Um legado em forma de filme

Porém, nem a moral de “A Máquina do Tempo” é prototípica. Escalando suas pequenas filhas Theodora e Francesca para retratar as irmãs Hanbury ainda meninas, Andrew Legge abre espaço para que pensemos em “A Máquina do Tempo” como uma obra de arte criada como um presente para elas. Um legado que um amoroso pai contemporâneo concede às filhas.

Fora das telas do Cinema, o futuro que vemos diante de nós é sombrio, e nós mesmos o criamos. Além disso, não temos mais como garantir que nossos descendentes tenham uma vida melhor do que a nossa. Como poderemos nos desculpar com eles pelo planeta em frangalhos, quentíssimo, desértico e miserável que estamos permitindo ser entregue às novas gerações?

irmãs

Existe uma simetria cognitiva coerente em “A Máquina do Tempo” que o torna um filme tão belo, que nem nos importamos com a dificuldade em identificar todos os elementos dos cenários e todos os personagens, embora alguns focos mais significativos estejam lá. Legge usou câmeras e alguns outros equipamentos da década de trinta do século passado para filmar. Daí o estranhamento que temos diante das imagens bastante distantes daquelas a que estamos acostumados no Cinema atual.

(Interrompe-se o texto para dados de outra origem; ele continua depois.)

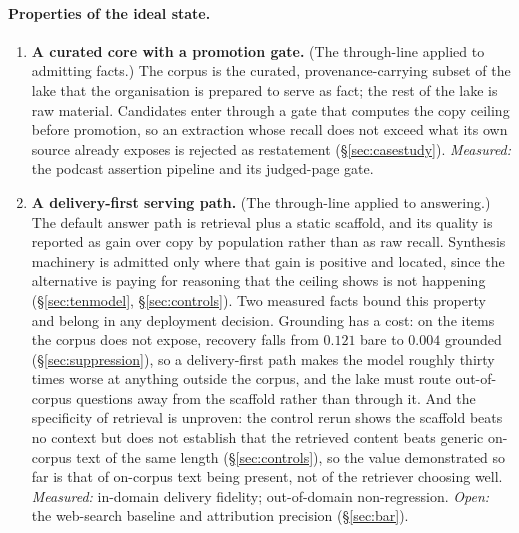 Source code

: \documentclass[10pt,twocolumn]{article}
\begin{document}
\paragraph{Properties of the ideal state.}
\begin{enumerate}[topsep=2pt,itemsep=3pt,leftmargin=2em,label=\textbf{D\arabic*}]
\item \textbf{A curated core with a promotion gate.} (The through-line applied to admitting facts.) The corpus is the curated, provenance-carrying subset of the lake that the organisation is prepared to serve as fact; the rest of the lake is raw material. Candidates enter through a gate that computes the copy ceiling before promotion, so an extraction whose recall does not exceed what its own source already exposes is rejected as restatement (\S\ref{sec:casestudy}). \emph{Measured:} the podcast assertion pipeline and its judged-page gate.
\item \textbf{A delivery-first serving path.} (The through-line applied to answering.) The default answer path is retrieval plus a static scaffold, and its quality is reported as gain over copy by population rather than as raw recall. Synthesis machinery is admitted only where that gain is positive and located, since the alternative is paying for reasoning that the ceiling shows is not happening (\S\ref{sec:tenmodel}, \S\ref{sec:controls}). Two measured facts bound this property and belong in any deployment decision. Grounding has a cost: on the items the corpus does not expose, recovery falls from $0.121$ bare to $0.004$ grounded (\S\ref{sec:suppression}), so a delivery-first path makes the model roughly thirty times worse at anything outside the corpus, and the lake must route out-of-corpus questions away from the scaffold rather than through it. And the specificity of retrieval is unproven: the control rerun shows the scaffold beats no context but does not establish that the retrieved content beats generic on-corpus text of the same length (\S\ref{sec:controls}), so the value demonstrated so far is that of on-corpus text being present, not of the retriever choosing well. \emph{Measured:} in-domain delivery fidelity; out-of-domain non-regression. \emph{Open:} the web-search baseline and attribution precision (\S\ref{sec:bar}).

\end{enumerate}
\end{document}
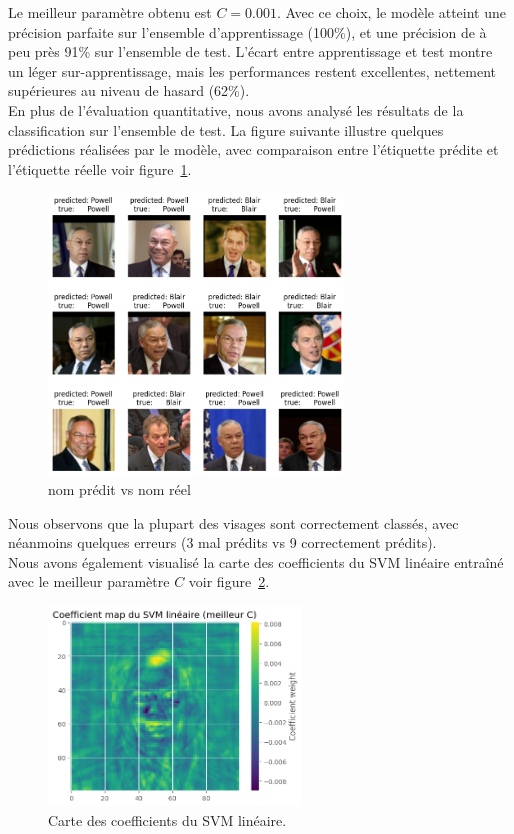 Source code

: \documentclass[12pt]{article}
\begin{document}
Le meilleur paramètre obtenu est $C=0.001$. Avec ce choix, le modèle atteint 
une précision parfaite sur l’ensemble d’apprentissage (100\%), et une précision de à peu près 91\% sur l’ensemble de test. L’écart entre apprentissage et test montre un léger sur-apprentissage, mais les performances restent excellentes, nettement supérieures au niveau de hasard (62\%). \\




En plus de l’évaluation quantitative, nous avons analysé les résultats de la 
classification sur l’ensemble de test. La figure suivante illustre quelques prédictions réalisées par le modèle, avec comparaison entre l’étiquette prédite et l’étiquette réelle voir figure~\ref{fig:figure8}.\\

\begin{figure}[h!]
  \centering
  \includegraphics[width=0.7\textwidth]{images/prediction.png}
  \caption{nom prédit vs nom réel}
  \label{fig:figure8}
\end{figure}

Nous observons que la plupart des visages sont correctement classés, avec néanmoins quelques erreurs (3 mal prédits vs 9 correctement prédits).\\

Nous avons également visualisé la carte des coefficients du SVM linéaire entraîné avec le meilleur paramètre $C$ voir figure~\ref{fig:figure9}.

\begin{figure}[h!]
  \centering
  \includegraphics[width=0.6\textwidth]{images/C.png}
  \caption{Carte des coefficients du SVM linéaire.}
  \label{fig:figure9}
\end{figure}
\end{document}
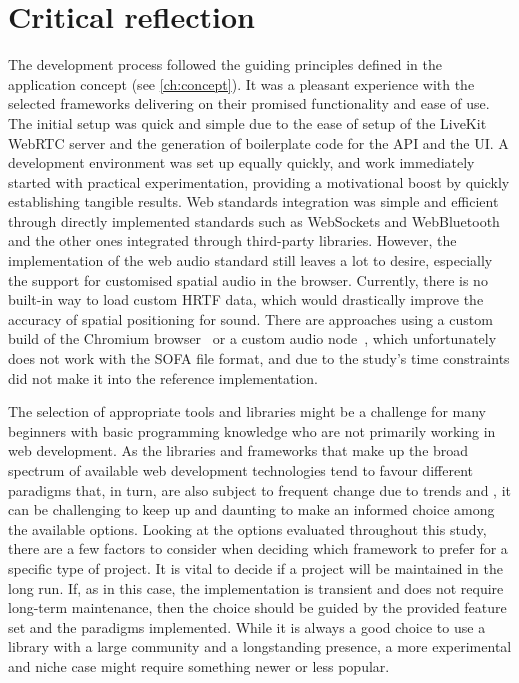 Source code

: \section{Critical reflection}
\label{sec:critical-reflection}

The development process followed the guiding principles defined in the application concept (see \autoref{ch:concept}).
It was a pleasant experience with the selected frameworks delivering on their promised functionality and ease of use.
The initial setup was quick and simple due to the ease of setup of the LiveKit \ac{WebRTC} server and the generation of boilerplate code for the \ac{API} and the \ac{UI}.
A development environment was set up equally quickly, and work immediately started with practical experimentation, providing a motivational boost by quickly establishing tangible results.
Web standards integration was simple and efficient through directly implemented standards such as WebSockets and WebBluetooth and the other ones integrated through third-party libraries.
However, the implementation of the web audio standard still leaves a lot to desire, especially the support for customised spatial audio in the browser.
Currently, there is no built-in way to load custom \ac{HRTF} data, which would drastically improve the accuracy of spatial positioning for sound.
There are approaches using a custom build of the Chromium browser~\parencite{chromiumCustomHrtf} or a custom audio node~\parencite{customHrtfAudioNode}, which unfortunately does not work with the \ac{SOFA} file format, and due to the study's time constraints did not make it into the reference implementation.

The selection of appropriate tools and libraries might be a challenge for many beginners with basic programming knowledge who are not primarily working in web development.
As the libraries and frameworks that make up the broad spectrum of available web development technologies tend to favour different paradigms that, in turn, are also subject to frequent change due to trends and , it can be challenging to keep up and daunting to make an informed choice among the available options.
Looking at the options evaluated throughout this study, there are a few factors to consider when deciding which framework to prefer for a specific type of project.
It is vital to decide if a project will be maintained in the long run.
If, as in this case, the implementation is transient and does not require long-term maintenance, then the choice should be guided by the provided feature set and the paradigms implemented.
While it is always a good choice to use a library with a large community and a longstanding presence, a more experimental and niche case might require something newer or less popular.

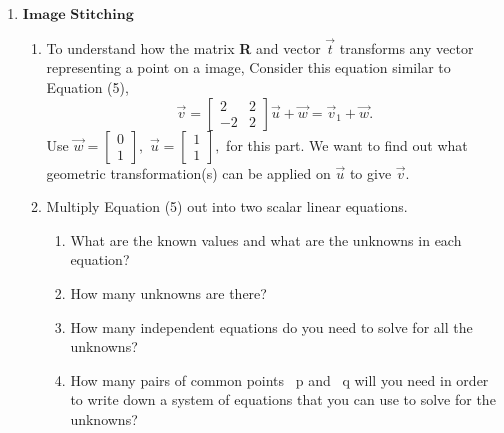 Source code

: \documentclass[11pt]{article}
\begin{document}
\begin{enumerate}
\begin{enumerate}
         
        
         
        
         
   \end{enumerate}
   \newpage
   \item $\textbf{Image Stitching}$
       \begin{enumerate}
           \item To understand how the matrix \textbf{R} and vector $\vec t$ transforms any vector representing a point on a image,
            Consider this equation similar to Equation (5),
                \[
                	\vec v = \begin{bmatrix}
                    		    2 & 2 \\
                			   -2 & 2
                	\end{bmatrix} \vec u + \vec w 
                    = \vec v_1 + \vec w.
                \]
                Use $\vec w = \begin{bmatrix}
                				0 \\
                				1
                            \end{bmatrix},
                    $
                    $\vec u = \begin{bmatrix}
                				1 \\
                				1
                            \end{bmatrix},$
                            for this part.
                We want to find out what geometric transformation(s) can be applied on $\vec u$ to give $\vec v$.
            \item Multiply Equation (5) out into two scalar linear equations.
            
            \begin{enumerate}
                \item What are the known values and what are the unknowns in each equation?
                \item How many unknowns are there?
                \item How many independent equations do you need to solve for all the unknowns?
                \item How many pairs of common points ~p and ~q will you need in order to write down a system of equations that you can use to solve for the unknowns?
            \end{enumerate}
            

\end{enumerate}
\end{enumerate}
\end{document}
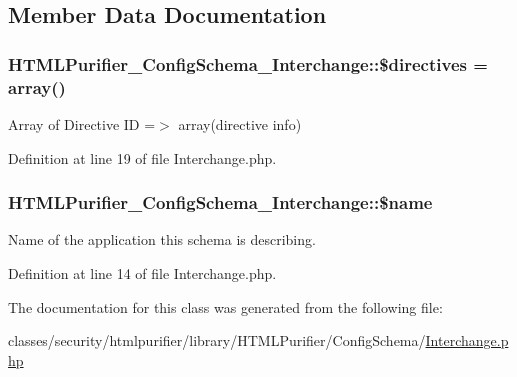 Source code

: \subsection{Member Data Documentation}
\hypertarget{classHTMLPurifier__ConfigSchema__Interchange_a3843ecbd13ae7227f509ce8336ce18ac}{
\subsubsection[{\$directives}]{\setlength{\rightskip}{0pt plus 5cm}H\+T\+M\+L\+Purifier\+\_\+\+Config\+Schema\+\_\+\+Interchange\+::\$directives = array()}}\label{classHTMLPurifier__ConfigSchema__Interchange_a3843ecbd13ae7227f509ce8336ce18ac}
Array of Directive I\+D =$>$ array(directive info) 

Definition at line 19 of file Interchange.\+php.

\hypertarget{classHTMLPurifier__ConfigSchema__Interchange_afc0f02aa85fcf661b554115466995f35}{
\subsubsection[{\$name}]{\setlength{\rightskip}{0pt plus 5cm}H\+T\+M\+L\+Purifier\+\_\+\+Config\+Schema\+\_\+\+Interchange\+::\$name}}\label{classHTMLPurifier__ConfigSchema__Interchange_afc0f02aa85fcf661b554115466995f35}
Name of the application this schema is describing. 

Definition at line 14 of file Interchange.\+php.



The documentation for this class was generated from the following file\+:\begin{DoxyCompactItemize}
\item 
classes/security/htmlpurifier/library/\+H\+T\+M\+L\+Purifier/\+Config\+Schema/\hyperlink{Interchange_8php}{Interchange.\+php}\end{DoxyCompactItemize}
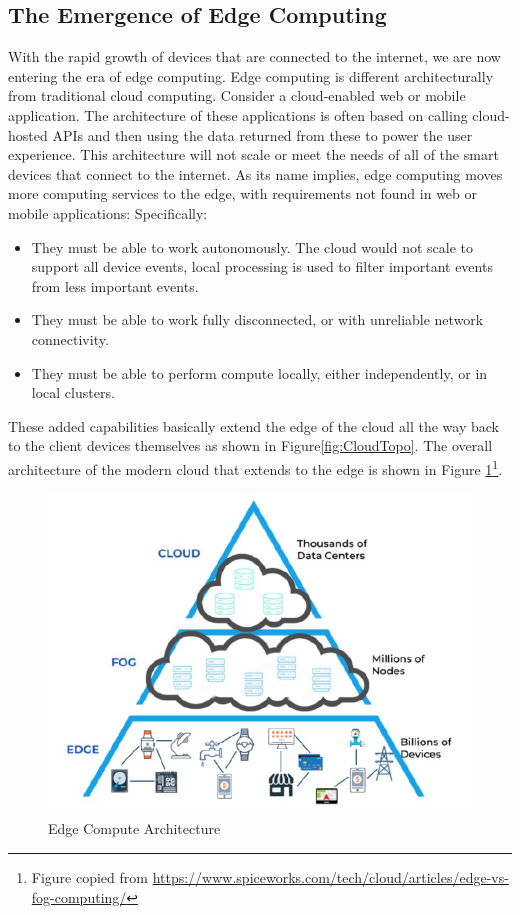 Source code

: \documentclass[conference]{IEEEtran}
\begin{document}
\subsection{The Emergence of Edge Computing}

With the rapid growth of devices that are connected to the internet, we are now entering the era of edge computing\cite{edgecomputing}. Edge computing is  different architecturally from traditional cloud computing.  Consider a cloud-enabled web or mobile application.  The architecture of these applications is often based on calling cloud-hosted APIs and then using the data returned from these to power the user experience.  This architecture will not scale or meet the needs of all of the smart devices that connect to the internet.  As its name implies, edge computing moves more computing services to the edge, with requirements not found in web or mobile applications:  Specifically:

\begin{itemize}
	\item They must be able to work autonomously. The cloud would not scale to support all device events, local processing is used to filter important events from less important events.
	
	\item They must be able to work fully disconnected, or with unreliable network connectivity.  
	
	\item They must be able to perform compute locally, either independently, or in local clusters. 
\end{itemize}

These added capabilities basically extend the edge of the cloud all the way back to the client devices themselves as shown in Figure\ref{fig:CloudTopo}. The overall architecture of the modern cloud that extends to the edge is shown in Figure \ref{fig:EdgeArchitecture}\footnote{Figure copied from \url{https://www.spiceworks.com/tech/cloud/articles/edge-vs-fog-computing/}}.


\begin{figure}
	\includegraphics[width=\columnwidth]{images/EdgeArchitecture}	
	\caption{Edge Compute Architecture}
	\label{fig:EdgeArchitecture}
\end{figure}
\end{document}
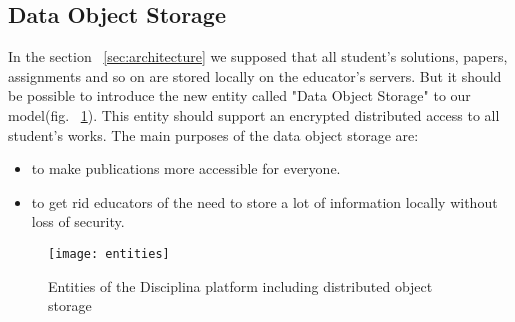 \subsection{Data Object Storage}
\label{apx:data-object-storage}

In the section ~\ref{sec:architecture} we supposed that all student's solutions,
papers, assignments and so on are stored locally on the educator's servers. But
it should be possible to introduce the new entity called "Data Object Storage"
to our model(fig. ~\ref{fig:entities}). This entity should support an encrypted
distributed access to all student's works. The main purposes of the data object
storage are:

\begin{itemize}
\item to make publications more accessible for everyone.
\item to get rid educators of the need to store a lot of information locally without loss of security.
\end{itemize}

\begin{figure}[ht]
\centering
\texttt{[image: entities]}
\caption{Entities of the Disciplina platform including distributed object storage}
\label{fig:entities}
\end{figure}
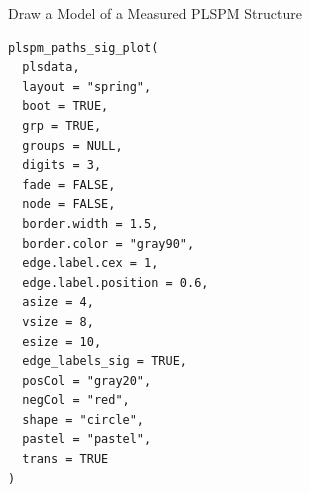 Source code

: \documentclass[a4paper]{book}
\begin{document}
%
\begin{Description}
Draw a Model of a Measured PLSPM Structure
\end{Description}
%
\begin{Usage}
\begin{verbatim}
plspm_paths_sig_plot(
  plsdata,
  layout = "spring",
  boot = TRUE,
  grp = TRUE,
  groups = NULL,
  digits = 3,
  fade = FALSE,
  node = FALSE,
  border.width = 1.5,
  border.color = "gray90",
  edge.label.cex = 1,
  edge.label.position = 0.6,
  asize = 4,
  vsize = 8,
  esize = 10,
  edge_labels_sig = TRUE,
  posCol = "gray20",
  negCol = "red",
  shape = "circle",
  pastel = "pastel",
  trans = TRUE
)
\end{verbatim}
\end{Usage}
%
\end{document}
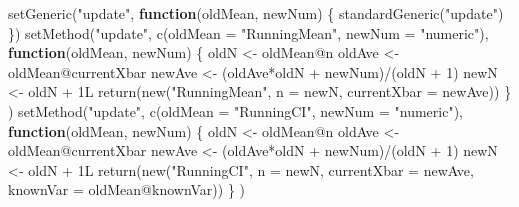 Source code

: \documentclass[
  12pt,
  krantz2]{krantz}
\makeatletter
\newenvironment{Shaded}{\begin{snugshade}}{\end{snugshade}}
\newcommand{\AttributeTok}[1]{\textcolor[rgb]{0.61,0.61,0.61}{#1}}
\newcommand{\ControlFlowTok}[1]{\textcolor[rgb]{0.27,0.27,0.27}{\textbf{#1}}}
\newcommand{\DecValTok}[1]{\textcolor[rgb]{0.06,0.06,0.06}{#1}}
\newcommand{\FunctionTok}[1]{\textcolor[rgb]{0,0,0}{#1}}
\newcommand{\NormalTok}[1]{#1}
\newcommand{\OtherTok}[1]{\textcolor[rgb]{0.37,0.37,0.37}{#1}}
\newcommand{\SpecialCharTok}[1]{\textcolor[rgb]{0,0,0}{#1}}
\newcommand{\StringTok}[1]{\textcolor[rgb]{0.5,0.5,0.5}{#1}}
\newenvironment{kframe}{%
\medskip{}
\setlength{\fboxsep}{.8em}
 \def\at@end@of@kframe{}%
 \ifinner\ifhmode%
  \def\at@end@of@kframe{\end{minipage}}%
  \begin{minipage}{\columnwidth}%
 \fi\fi%
 \def\FrameCommand##1{\hskip\@totalleftmargin \hskip-\fboxsep
 \colorbox{shadecolor}{##1}\hskip-\fboxsep
     \hskip-\linewidth \hskip-\@totalleftmargin \hskip\columnwidth}%
 \MakeFramed {\advance\hsize-\width
   \@totalleftmargin\z@ \linewidth\hsize
   \@setminipage}}%
 {\par\unskip\endMakeFramed%
 \at@end@of@kframe}
\renewenvironment{Shaded}{\begin{kframe}}{\end{kframe}}
\makeatother
\begin{document}
\begin{Shaded}
\begin{Highlighting}[]
\FunctionTok{setGeneric}\NormalTok{(}\StringTok{"update"}\NormalTok{, }\ControlFlowTok{function}\NormalTok{(oldMean, newNum) \{}
  \FunctionTok{standardGeneric}\NormalTok{(}\StringTok{"update"}\NormalTok{)}
\NormalTok{\})}
\FunctionTok{setMethod}\NormalTok{(}\StringTok{"update"}\NormalTok{,}
          \FunctionTok{c}\NormalTok{(}\AttributeTok{oldMean =} \StringTok{"RunningMean"}\NormalTok{, }\AttributeTok{newNum =} \StringTok{"numeric"}\NormalTok{),}
          \ControlFlowTok{function}\NormalTok{(oldMean, newNum) \{}
\NormalTok{            oldN }\OtherTok{\textless{}{-}}\NormalTok{ oldMean}\SpecialCharTok{@}\NormalTok{n}
\NormalTok{            oldAve }\OtherTok{\textless{}{-}}\NormalTok{ oldMean}\SpecialCharTok{@}\NormalTok{currentXbar}
\NormalTok{            newAve }\OtherTok{\textless{}{-}}\NormalTok{ (oldAve}\SpecialCharTok{*}\NormalTok{oldN }\SpecialCharTok{+}\NormalTok{ newNum)}\SpecialCharTok{/}\NormalTok{(oldN }\SpecialCharTok{+} \DecValTok{1}\NormalTok{)}
\NormalTok{            newN }\OtherTok{\textless{}{-}}\NormalTok{ oldN }\SpecialCharTok{+}\NormalTok{ 1L}
            \FunctionTok{return}\NormalTok{(}\FunctionTok{new}\NormalTok{(}\StringTok{"RunningMean"}\NormalTok{, }\AttributeTok{n =}\NormalTok{ newN, }\AttributeTok{currentXbar =}\NormalTok{ newAve))}
\NormalTok{          \}}
\NormalTok{)}
\FunctionTok{setMethod}\NormalTok{(}\StringTok{"update"}\NormalTok{,}
          \FunctionTok{c}\NormalTok{(}\AttributeTok{oldMean =} \StringTok{"RunningCI"}\NormalTok{, }\AttributeTok{newNum =} \StringTok{"numeric"}\NormalTok{),}
          \ControlFlowTok{function}\NormalTok{(oldMean, newNum) \{}
\NormalTok{            oldN }\OtherTok{\textless{}{-}}\NormalTok{ oldMean}\SpecialCharTok{@}\NormalTok{n}
\NormalTok{            oldAve }\OtherTok{\textless{}{-}}\NormalTok{ oldMean}\SpecialCharTok{@}\NormalTok{currentXbar}
\NormalTok{            newAve }\OtherTok{\textless{}{-}}\NormalTok{ (oldAve}\SpecialCharTok{*}\NormalTok{oldN }\SpecialCharTok{+}\NormalTok{ newNum)}\SpecialCharTok{/}\NormalTok{(oldN }\SpecialCharTok{+} \DecValTok{1}\NormalTok{)}
\NormalTok{            newN }\OtherTok{\textless{}{-}}\NormalTok{ oldN }\SpecialCharTok{+}\NormalTok{ 1L}
            \FunctionTok{return}\NormalTok{(}\FunctionTok{new}\NormalTok{(}\StringTok{"RunningCI"}\NormalTok{, }\AttributeTok{n =}\NormalTok{ newN, }\AttributeTok{currentXbar =}\NormalTok{ newAve, }
                       \AttributeTok{knownVar =}\NormalTok{ oldMean}\SpecialCharTok{@}\NormalTok{knownVar))}
\NormalTok{          \}}
\NormalTok{)}
\end{Highlighting}
\end{Shaded}
\end{document}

Quebrando a linearidade do tempo

Esse movimento de forma é simétrico ao funcionamento da própria Lola, que traz o futuro até nós. Através das imagens de equipamentos de quase cem anos atrás, Legge, analogamente ao que Lola dá aos personagens, traz o passado até nós. Essa é outra das belezas de “A Máquina do Tempo”: explorar até o último momento a quebra de linearidade do tempo, algo que toda Arte, principalmente o Cinema, pode nos proporcionar.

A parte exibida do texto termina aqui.